Doctoral Student Seminar:Jinghan Yang and Hai Le

Apr 5
12:30 PM
1:30 PM
Lopata 101
Jinghan Yang
Title: Protecting Geolocation Privacy of Photo Albums

Abstract: As people increasingly share personal information, including their photos and photo albums, on social media, there have been increasing concerns about personal privacy. We consider the specific issue of location privacy as potentially revealed by posting photo albums, which facilitate accurate geolocation with the help of deep learning methods even in the absence of geotags. We formalize this problem as limiting the number of photos to remove from an album to cause incorrect geolocation prediction and study this problem algorithmically. While we show that this problem is NP-Hard for several variants, we exhibit effective solution techniques based on integer programming, as well as an important tractable special case.

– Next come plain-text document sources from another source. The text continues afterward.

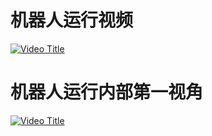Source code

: # 机器人运行视频
[![Video Title](https://img.youtube.com/vi/k_Np67mU-Is/0.jpg)](https://youtu.be/k_Np67mU-Is)
# 机器人运行内部第一视角
[![Video Title](https://youtu.be/TlpeJON435A/1.jpg)](https://youtu.be/TlpeJON435A)

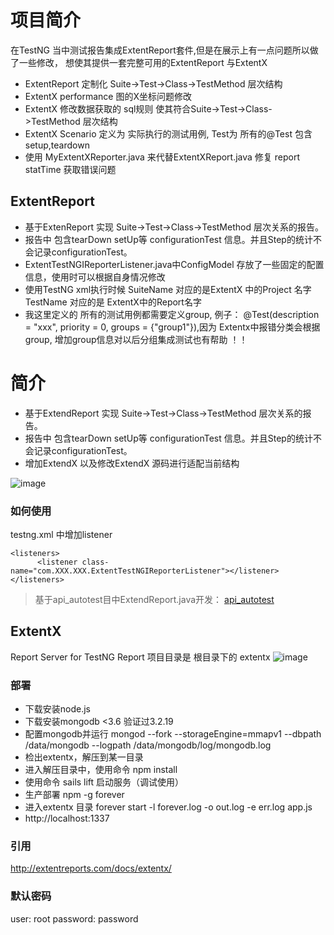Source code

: 
# 项目简介
在TestNG 当中测试报告集成ExtentReport套件,但是在展示上有一点问题所以做了一些修改，
想使其提供一套完整可用的ExtentReport 与ExtentX

- ExtentReport 定制化 Suite->Test->Class->TestMethod 层次结构
- ExtentX performance 图的X坐标问题修改
- ExtentX 修改数据获取的 sql规则 使其符合Suite->Test->Class->TestMethod 层次结构
- ExtentX Scenario 定义为 实际执行的测试用例, Test为 所有的@Test 包含 setup,teardown
- 使用 MyExtentXReporter.java 来代替ExtentXReport.java 修复 report statTime 获取错误问题

## ExtentReport
- 基于ExtenReport 实现 Suite->Test->Class->TestMethod 层次关系的报告。
- 报告中 包含tearDown setUp等 configurationTest 信息。并且Step的统计不会记录configurationTest。
- ExtentTestNGIReporterListener.java中ConfigModel 存放了一些固定的配置信息，使用时可以根据自身情况修改
- 使用TestNG xml执行时候 SuiteName 对应的是ExtentX 中的Project 名字 TestName 对应的是 ExtentX中的Report名字
- 我这里定义的 所有的测试用例都需要定义group, 例子： @Test(description = "xxx", priority = 0, groups = {"group1"}),因为 Extentx中报错分类会根据group, 增加group信息对以后分组集成测试也有帮助 ！！


# 简介
- 基于ExtendReport 实现 Suite->Test->Class->TestMethod 层次关系的报告。
- 报告中 包含tearDown setUp等 configurationTest 信息。并且Step的统计不会记录configurationTest。
- 增加ExtendX 以及修改ExtendX 源码进行适配当前结构

![image](https://github.com/yili1992/ExtendReport/raw/master/asset/1.png)

### 如何使用

testng.xml 中增加listener


    <listeners>
          <listener class-name="com.XXX.XXX.ExtentTestNGIReporterListener"></listener>
    </listeners>
>基于api_autotest目中ExtendReport.java开发：
[api_autotest](https://github.com/ChenSen5/api_autotest/blob/master/src/main/java/com/sen/api/listeners/ExtentTestNGIReporterListener.java)

## ExtentX

Report Server for TestNG Report 项目目录是 根目录下的 extentx
![image](https://github.com/yili1992/ExtendReport/raw/master/asset/dashboard.png)

### 部署

* 下载安装node.js
* 下载安装mongodb  <3.6 验证过3.2.19
* 配置mongodb并运行 mongod  --fork   --storageEngine=mmapv1 --dbpath /data/mongodb --logpath /data/mongodb/log/mongodb.log
* 检出extentx，解压到某一目录
* 进入解压目录中，使用命令 npm install
* 使用命令 sails lift 启动服务（调试使用）
* 生产部署  npm -g forever
* 进入extentx 目录  forever start -l forever.log -o out.log -e err.log app.js
* http://localhost:1337 


### 引用
http://extentreports.com/docs/extentx/

### 默认密码
user:      root
password:  password
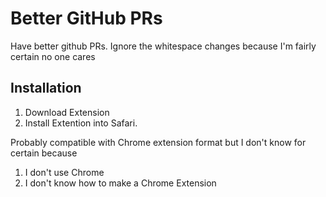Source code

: # Better GitHub PRs
Have better github PRs. Ignore the whitespace changes because I'm fairly certain no one cares

## Installation

1. Download Extension
2. Install Extention into Safari.


Probably compatible with Chrome extension format but I don't know for certain because
1. I don't use Chrome
2. I don't know how to make a Chrome Extension


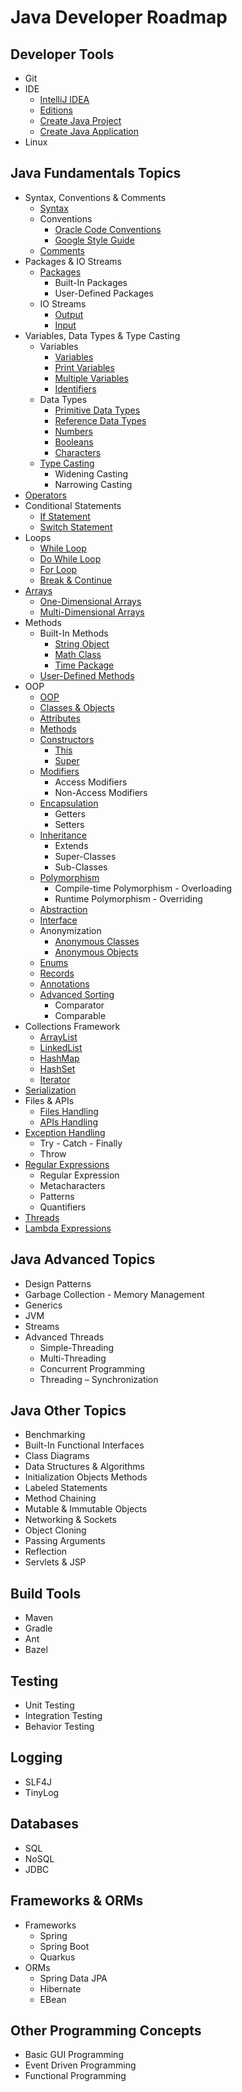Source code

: # Java Developer Roadmap

## Developer Tools
* Git
* IDE
  * [IntelliJ IDEA](https://www.jetbrains.com/idea/)
  * [Editions](https://www.jetbrains.com/products/compare/?product=idea&product=idea-ce)
  * [Create Java Project](https://www.jetbrains.com/help/idea/new-project-wizard.html)
  * [Create Java Application](https://www.jetbrains.com/help/idea/creating-and-running-your-first-java-application.html)
* Linux

## Java Fundamentals Topics
* Syntax, Conventions & Comments
  * [Syntax](https://www.w3schools.com/java/java_syntax.asp)
  * Conventions
    * [Oracle Code Conventions](https://www.oracle.com/technetwork/java/codeconventions-150003.pdf)
    * [Google Style Guide](https://google.github.io/styleguide/javaguide.html)
  * [Comments](https://www.w3schools.com/java/java_comments.asp)
* Packages & IO Streams
  * [Packages](https://www.w3schools.com/java/java_packages.asp)
    * Built-In Packages
    * User-Defined Packages
  * IO Streams
    * [Output](https://www.w3schools.com/java/java_output.asp)
    * [Input](https://www.w3schools.com/java/java_user_input.asp)
* Variables, Data Types & Type Casting
  * Variables
    * [Variables](https://www.w3schools.com/java/java_variables.asp)
    * [Print Variables](https://www.w3schools.com/java/java_variables_print.asp)
    * [Multiple Variables](https://www.w3schools.com/java/java_variables_multiple.asp)
    * [Identifiers](https://www.w3schools.com/java/java_variables_identifiers.asp)
  * Data Types
    * [Primitive Data Types](https://www.w3schools.com/java/java_data_types.asp)
    * [Reference Data Types](https://www.w3schools.com/java/java_data_types_non-prim.asp)
    * [Numbers](https://www.w3schools.com/java/java_data_types_numbers.asp)
    * [Booleans](https://www.w3schools.com/java/java_data_types_boolean.asp)
    * [Characters](https://www.w3schools.com/java/java_data_types_characters.asp)
  * [Type Casting](https://www.w3schools.com/java/java_type_casting.asp)
    * Widening Casting
    * Narrowing Casting
* [Operators](https://www.w3schools.com/java/java_operators.asp)
* Conditional Statements
  * [If Statement](https://www.w3schools.com/java/java_conditions.asp)
  * [Switch Statement](https://www.w3schools.com/java/java_switch.asp)
* Loops
  * [While Loop](https://www.w3schools.com/java/java_while_loop.asp)
  * [Do While Loop](https://www.w3schools.com/java/java_while_loop_do.asp)
  * [For Loop](https://www.w3schools.com/java/java_for_loop.asp)
  * [Break & Continue](https://www.w3schools.com/java/java_break.asp)
* [Arrays](https://www.w3schools.com/java/java_arrays.asp)
  * [One-Dimensional Arrays](https://www.w3schools.com/java/java_arrays.asp)
  * [Multi-Dimensional Arrays](https://www.w3schools.com/java/java_arrays_multi.asp)
* Methods
  * Built-In Methods
    * [String Object](https://www.w3schools.com/java/java_strings.asp)
    * [Math Class](https://www.w3schools.com/java/java_math.asp)
    * [Time Package](https://www.w3schools.com/java/java_date.asp)
  * [User-Defined Methods](https://www.w3schools.com/java/java_methods.asp)
* OOP
  * [OOP](https://www.w3schools.com/java/java_oop.asp)
  * [Classes & Objects](https://www.w3schools.com/java/java_classes.asp)
  * [Attributes](https://www.w3schools.com/java/java_class_attributes.asp)
  * [Methods](https://www.w3schools.com/java/java_class_methods.asp)
  * [Constructors](https://www.w3schools.com/java/java_constructors.asp)
    * [This](https://www.w3schools.com/java/ref_keyword_this.asp)
    * [Super](https://www.w3schools.com/java/ref_keyword_super.asp)
  * [Modifiers](https://www.w3schools.com/java/java_modifiers.asp)
    * Access Modifiers
    * Non-Access Modifiers
  * [Encapsulation](https://www.w3schools.com/java/java_encapsulation.asp)
    * Getters
    * Setters
  * [Inheritance](https://www.w3schools.com/java/java_inheritance.asp)
    * Extends
    * Super-Classes
    * Sub-Classes
  * [Polymorphism](https://www.geeksforgeeks.org/polymorphism-in-java/)
    * Compile-time Polymorphism - Overloading
    * Runtime Polymorphism - Overriding
  * [Abstraction](https://www.w3schools.com/java/java_abstract.asp)
  * [Interface](https://www.w3schools.com/java/java_interface.asp)
  * Anonymization
    * [Anonymous Classes](https://www.baeldung.com/java-anonymous-classes)
    * [Anonymous Objects](https://www.geeksforgeeks.org/anonymous-object-in-java/)
  * [Enums](https://www.w3schools.com/java/java_enums.asp)
  * [Records](https://www.baeldung.com/java-record-keyword)
  * [Annotations](https://www.geeksforgeeks.org/annotations-in-java/)
  * [Advanced Sorting](https://www.w3schools.com/java/java_advanced_sorting.asp)
    * Comparator
    * Comparable
* Collections Framework
  * [ArrayList](https://www.w3schools.com/java/java_arraylist.asp)
  * [LinkedList](https://www.w3schools.com/java/java_linkedlist.asp)
  * [HashMap](https://www.w3schools.com/java/java_hashmap.asp)
  * [HashSet](https://www.w3schools.com/java/java_hashset.asp)
  * [Iterator](https://www.w3schools.com/java/java_iterator.asp)
* [Serialization](https://www.baeldung.com/java-serialization)
* Files & APIs
  * [Files Handling](https://www.w3schools.com/java/java_files.asp)
  * [APIs Handling](https://www.baeldung.com/java-9-http-client)
* [Exception Handling](https://www.w3schools.com/java/java_try_catch.asp)
  * Try - Catch - Finally
  * Throw
* [Regular Expressions](https://www.w3schools.com/java/java_regex.asp)
  * Regular Expression
  * Metacharacters
  * Patterns
  * Quantifiers
* [Threads](https://www.w3schools.com/java/java_threads.asp)
* [Lambda Expressions](https://www.w3schools.com/java/java_lambda.asp)

## Java Advanced Topics
* Design Patterns
* Garbage Collection - Memory Management
* Generics
* JVM
* Streams
* Advanced Threads
  * Simple-Threading
  * Multi-Threading
  * Concurrent Programming
  * Threading – Synchronization

## Java Other Topics
* Benchmarking
* Built-In Functional Interfaces
* Class Diagrams
* Data Structures & Algorithms
* Initialization Objects Methods
* Labeled Statements
* Method Chaining
* Mutable & Immutable Objects
* Networking & Sockets
* Object Cloning
* Passing Arguments
* Reflection
* Servlets & JSP

## Build Tools
* Maven
* Gradle
* Ant
* Bazel

## Testing
* Unit Testing
* Integration Testing
* Behavior Testing

## Logging
* SLF4J
* TinyLog

## Databases
* SQL
* NoSQL
* JDBC

## Frameworks & ORMs
* Frameworks
  * Spring 
  * Spring Boot
  * Quarkus
* ORMs
  * Spring Data JPA
  * Hibernate
  * EBean

## Other Programming Concepts
* Basic GUI Programming
* Event Driven Programming
* Functional Programming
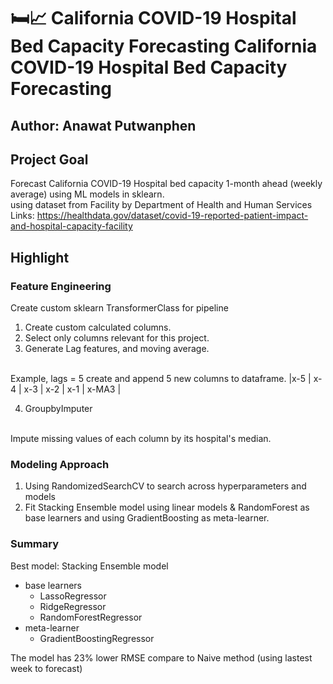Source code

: # 🛏️📈 California COVID-19 Hospital Bed Capacity Forecasting California COVID-19 Hospital Bed Capacity Forecasting
## Author: Anawat Putwanphen
## Project Goal
Forecast California COVID-19 Hospital bed capacity 1-month ahead (weekly average) using ML models in sklearn.
<br>
using dataset from Facility by Department of Health and Human Services
<br>
Links: https://healthdata.gov/dataset/covid-19-reported-patient-impact-and-hospital-capacity-facility 

## Highlight
### Feature Engineering
Create custom sklearn TransformerClass for
pipeline
<br>
1. Create custom calculated columns. 
2. Select only columns relevant for this project. 
3. Generate Lag features, and moving average.
<br> 
Example, lags = 5  
create and append 5 new columns to dataframe.  
|x-5 | x-4 | x-3 | x-2 | x-1 | x-MA3 |

4. GroupbyImputer 
<br>
Impute missing values of each column by its hospital's median.


### Modeling Approach

1. Using RandomizedSearchCV to search across hyperparameters and models
2. Fit Stacking Ensemble model using linear models & RandomForest as base learners and using GradientBoosting as meta-learner.


### Summary
Best model: Stacking Ensemble model 
* base learners
    * LassoRegressor
    * RidgeRegressor
    * RandomForestRegressor
* meta-learner
    * GradientBoostingRegressor


The model has 23% lower RMSE compare to Naive method (using lastest week to forecast)
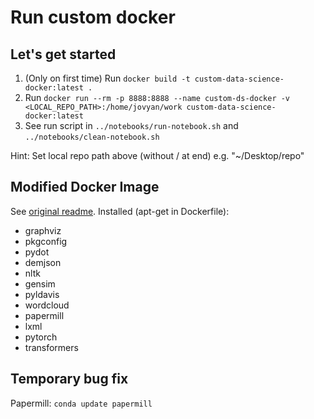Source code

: # Run custom docker

## Let's get started

1. (Only on first time) Run ``docker build -t custom-data-science-docker:latest .``
2. Run ``docker run --rm -p 8888:8888 --name custom-ds-docker -v <LOCAL_REPO_PATH>:/home/jovyan/work custom-data-science-docker:latest``
3. See run script in ``../notebooks/run-notebook.sh`` and ``../notebooks/clean-notebook.sh``

Hint: Set local repo path above (without / at end) e.g. "~/Desktop/repo"

## Modified Docker Image

See [original readme](./ORG_README.md). Installed (apt-get in Dockerfile):

- graphviz
- pkgconfig
- pydot
- demjson
- nltk
- gensim
- pyldavis
- wordcloud
- papermill
- lxml
- pytorch
- transformers

## Temporary bug fix

Papermill: ``conda update papermill``
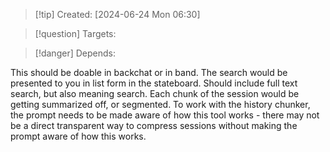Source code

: 
>[!tip] Created: [2024-06-24 Mon 06:30]

>[!question] Targets: 

>[!danger] Depends: 

This should be doable in backchat or in band.
The search would be presented to you in list form in the stateboard.
Should include full text search, but also meaning search.
Each chunk of the session would be getting summarized off, or segmented.
To work with the history chunker, the prompt needs to be made aware of how this tool works - there may not be a direct transparent way to compress sessions without making the prompt aware of how this works.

Our experiments on real photo albums demonstrate that our approaches are indeed highly effective at preserving geolocation privacy with removal of a small fraction of photos.

Hai Le
Title: Conditional Sparse L_p-norm Regression With Optimal Probability

Abstract: We consider the following conditional linear regression problem: the task is to identify both (i) a k-DNF condition c and (ii) a linear rule f such that the probability of c is (approximately) at least some given bound µ, and minimizing the l_p loss of f at predicting the target z in the distribution conditioned on c. Thus, the task is to identify a portion of the distribution on which a linear rule can provide a good fit. Algorithms for this task are useful in cases where portions of the distribution are not modeled well by simple, learnable rules, but on other portions such rules perform well. The prior state-of-the-art for such algorithms could only guarantee finding a condition of probability O(µ/n^k ) when a condition of probability µ exists, and achieved a O(n^k)-approximation to the target loss. Here, we give efficient algorithms for solving this task with a condition c that nearly matches the probability of the ideal condition, while also improving the approximation to the target loss to a O ~(n^{k/2}) factor. We also give an algorithm for finding a k-DNF reference class for prediction at a given query point, that obtains a sparse regression fit that has loss within O(n^k) of optimal among all sparse regression parameters and sufficiently large k-DNF reference classes containing the query point.